▶ _EXERCISE GOAL_
Given the material below, return only the lines starting at the line with "# coinguesser-front" and ending at the line with "- [Lab: Write", exactly as they appear.

▶ _RECORD EXCERPTS_

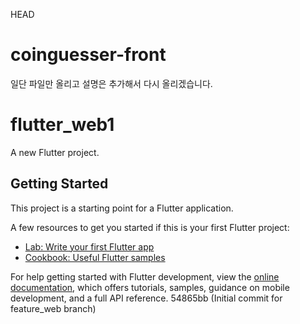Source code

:  HEAD
# coinguesser-front

일단 파일만 올리고 설명은 추가해서 다시 올리겠습니다.
# flutter_web1

A new Flutter project.

## Getting Started

This project is a starting point for a Flutter application.

A few resources to get you started if this is your first Flutter project:

- [Lab: Write your first Flutter app](https://docs.flutter.dev/get-started/codelab)
- [Cookbook: Useful Flutter samples](https://docs.flutter.dev/cookbook)

For help getting started with Flutter development, view the
[online documentation](https://docs.flutter.dev/), which offers tutorials,
samples, guidance on mobile development, and a full API reference.
 54865bb (Initial commit for feature_web branch)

▶ _ANSWER TO THIS TASK_
# coinguesser-front

일단 파일만 올리고 설명은 추가해서 다시 올리겠습니다.
# flutter_web1

A new Flutter project.

## Getting Started

This project is a starting point for a Flutter application.

A few resources to get you started if this is your first Flutter project:

- [Lab: Write your first Flutter app](https://docs.flutter.dev/get-started/codelab)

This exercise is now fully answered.